→ The task:
Exclude the images and repeat all remaining entries exactly.

Stored records:
··········

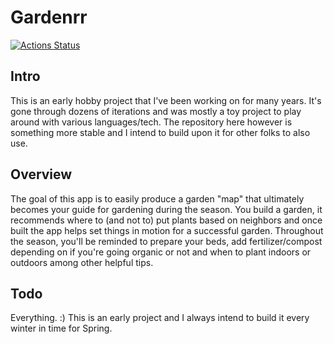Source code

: # Gardenrr

[![Actions Status](https://github.com/leemac/gardenrr/workflows/build-main/badge.svg)](https://github.com/leemac/gardenrr/actions)

## Intro

This is an early hobby project that I've been working on for many years. It's gone through dozens of iterations and was mostly a toy project to play around with various languages/tech. The repository here however is something more stable and I intend to build upon it for other folks to also use.

## Overview

The goal of this app is to easily produce a garden "map" that ultimately becomes your guide for gardening during the season. You build a garden, it recommends where to (and not to) put plants based on neighbors and once built the app helps set things in motion for a successful garden. Throughout the season, you'll be reminded to prepare your beds, add fertilizer/compost depending on if you're going organic or not and when to plant indoors or outdoors among other helpful tips.

## Todo

Everything. :) This is an early project and I always intend to build it every winter in time for Spring.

··········

→ Response area:
Source code

: # Gardenrr

[![Actions Status](https://github.com/leemac/gardenrr/workflows/build-main/badge.svg)](https://github.com/leemac/gardenrr/actions)

## Intro

This is an early hobby project that I've been working on for many years. It's gone through dozens of iterations and was mostly a toy project to play around with various languages/tech. The repository here however is something more stable and I intend to build upon it for other folks to also use.

## Overview

The goal of this app is to easily produce a garden "map" that ultimately becomes your guide for gardening during the season. You build a garden, it recommends where to (and not to) put plants based on neighbors and once built the app helps set things in motion for a successful garden. Throughout the season, you'll be reminded to prepare your beds, add fertilizer/compost depending on if you're going organic or not and when to plant indoors or outdoors among other helpful tips.

## Todo

Everything. :) This is an early project and I always intend to build it every winter in time for Spring.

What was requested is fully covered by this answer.